Donald Trump’s second term has married trade brinkmanship with foreign-policy missteps, leaving America smaller in influence and standing.

When Donald Trump won a second term in the White House, there was hope he might trade the turbulence that accompanied his first term for something resembling stability. Instead, the first year of his return has delivered a new round of upheaval.


Trump came into office pledging to end two of the world’s most intractable conflicts: the war between Russia and Ukraine, and the bloody cycle of violence between Israel and the Palestinians. In both theatres, he promised decisive diplomacy. In neither has he delivered. Ukraine’s battlefields still burn; Gaza remains under siege. His negotiations have yielded no breakthroughs.


Rather than focus solely on these diplomatic challenges, Trump commenced on an aggressive ‘tariff war’ against both rivals and trading partners. This economic offensive has quickly become as complex and intractable as the wars he vowed to end. Joe Biden, his predecessor, had given unstinting support to Ukraine and Israel, shovelling billions of dollars in aid and weaponry their way.
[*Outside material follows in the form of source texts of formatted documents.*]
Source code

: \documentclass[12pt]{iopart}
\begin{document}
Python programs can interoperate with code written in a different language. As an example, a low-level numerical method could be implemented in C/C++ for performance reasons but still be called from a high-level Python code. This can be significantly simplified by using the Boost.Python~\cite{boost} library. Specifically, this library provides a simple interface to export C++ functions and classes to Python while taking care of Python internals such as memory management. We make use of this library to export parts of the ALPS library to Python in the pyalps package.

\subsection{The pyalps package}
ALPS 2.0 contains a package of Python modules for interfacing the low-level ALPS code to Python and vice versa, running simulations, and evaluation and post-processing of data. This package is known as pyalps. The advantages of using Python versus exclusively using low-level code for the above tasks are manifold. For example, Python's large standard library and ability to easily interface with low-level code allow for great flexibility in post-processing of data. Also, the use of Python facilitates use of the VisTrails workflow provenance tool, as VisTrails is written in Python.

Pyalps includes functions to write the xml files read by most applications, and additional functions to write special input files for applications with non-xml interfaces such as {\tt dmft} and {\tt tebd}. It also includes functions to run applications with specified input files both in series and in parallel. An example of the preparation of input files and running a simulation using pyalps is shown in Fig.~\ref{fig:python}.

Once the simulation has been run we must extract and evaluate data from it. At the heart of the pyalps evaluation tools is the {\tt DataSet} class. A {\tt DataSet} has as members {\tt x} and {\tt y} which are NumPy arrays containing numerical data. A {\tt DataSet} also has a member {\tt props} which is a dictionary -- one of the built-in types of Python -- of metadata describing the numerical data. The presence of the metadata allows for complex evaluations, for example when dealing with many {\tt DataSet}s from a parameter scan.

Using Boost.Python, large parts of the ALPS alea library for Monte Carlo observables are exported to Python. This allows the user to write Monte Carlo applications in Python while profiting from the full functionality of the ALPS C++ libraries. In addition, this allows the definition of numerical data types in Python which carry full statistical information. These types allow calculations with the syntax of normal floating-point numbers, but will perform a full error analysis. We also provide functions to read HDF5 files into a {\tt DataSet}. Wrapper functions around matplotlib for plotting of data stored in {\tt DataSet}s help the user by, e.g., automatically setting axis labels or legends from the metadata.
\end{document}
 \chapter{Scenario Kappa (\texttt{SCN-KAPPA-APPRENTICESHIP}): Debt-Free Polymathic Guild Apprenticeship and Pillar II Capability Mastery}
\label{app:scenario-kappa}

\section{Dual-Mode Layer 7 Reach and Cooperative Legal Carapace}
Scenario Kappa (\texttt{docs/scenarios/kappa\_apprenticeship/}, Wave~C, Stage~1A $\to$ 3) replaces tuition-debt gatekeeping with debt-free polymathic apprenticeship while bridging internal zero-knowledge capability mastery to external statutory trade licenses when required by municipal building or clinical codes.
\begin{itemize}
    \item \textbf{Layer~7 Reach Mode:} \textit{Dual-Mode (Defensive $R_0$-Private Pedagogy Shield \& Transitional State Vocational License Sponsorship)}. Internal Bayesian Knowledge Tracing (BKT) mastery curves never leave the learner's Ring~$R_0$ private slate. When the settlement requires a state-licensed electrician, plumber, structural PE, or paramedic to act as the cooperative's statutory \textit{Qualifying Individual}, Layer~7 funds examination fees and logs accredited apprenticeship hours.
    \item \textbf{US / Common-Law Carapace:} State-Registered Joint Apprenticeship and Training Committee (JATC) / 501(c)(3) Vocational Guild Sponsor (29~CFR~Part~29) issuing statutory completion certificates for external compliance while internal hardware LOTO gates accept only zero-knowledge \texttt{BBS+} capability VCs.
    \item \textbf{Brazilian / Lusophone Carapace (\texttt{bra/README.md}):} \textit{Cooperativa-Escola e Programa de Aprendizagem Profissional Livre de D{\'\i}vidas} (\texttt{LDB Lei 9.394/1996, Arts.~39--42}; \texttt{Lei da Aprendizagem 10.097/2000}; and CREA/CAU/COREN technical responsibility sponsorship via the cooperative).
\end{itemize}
Trump has maintained that military backing, but layered over it an unpredictable trade policy that has rattled allies and foes alike.


The ‘Make America Great Again’ slogan has become entwined with punitive tariffs on imports, justified as a way to protect American industry. Yet the effects have rippled far beyond American shores. Supply chains have frayed. Global inflation has been nudged higher. Poorer countries in Asia, Africa and Latin America, already struggling with fragile economies, have found themselves hit hardest by rising prices for basic goods. America’s withdrawal of funds from health, education and social-welfare projects abroad has compounded the pain.


At home, the tariff strategy has delivered more pain than gain. Inflation has crept upward, hitting working-class households. Small and medium-sized firms, reliant on imported components, have struggled to cope with higher costs. He has also tightened the purse strings on research and higher education, long the bedrock of America’s economic and technological leadership. Economists warn that if such policies persist, Trump’s MAGA mantra could morph into ‘Make America Small Again.’


But Trump’s tariff crusade suffers from more than just economic flaws. Gone are the days when Washington poured resources into poverty reduction, agricultural development and global health. America has slashed its contributions to the UN’s cultural, health and humanitarian agencies. To many in the developing world, this is a signal that the superpower has little interest in their welfare.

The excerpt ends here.